### Assignment
Please output the data exactly, minus pictures.

Material shown below:

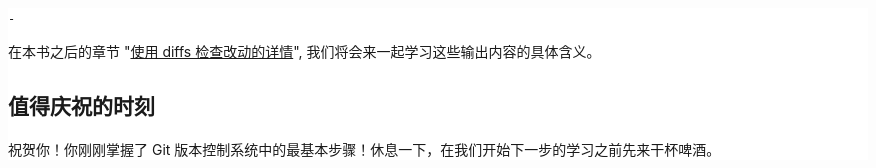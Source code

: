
 ```
- 
```

在本书之后的章节 "[使用 diffs 检查改动的详情](https://www.git-tower.com/learn/git/ebook/cn/command-line/advanced-topics/diffs)", 我们将会来一起学习这些输出内容的具体含义。

## 值得庆祝的时刻

祝贺你！你刚刚掌握了 Git 版本控制系统中的最基本步骤！休息一下，在我们开始下一步的学习之前先来干杯啤酒。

End of Material shown.

### Task answer
Source code

:
 ```
- 
```

在本书之后的章节 "[使用 diffs 检查改动的详情](https://www.git-tower.com/learn/git/ebook/cn/command-line/advanced-topics/diffs)", 我们将会来一起学习这些输出内容的具体含义。

## 值得庆祝的时刻

祝贺你！你刚刚掌握了 Git 版本控制系统中的最基本步骤！休息一下，在我们开始下一步的学习之前先来干杯啤酒。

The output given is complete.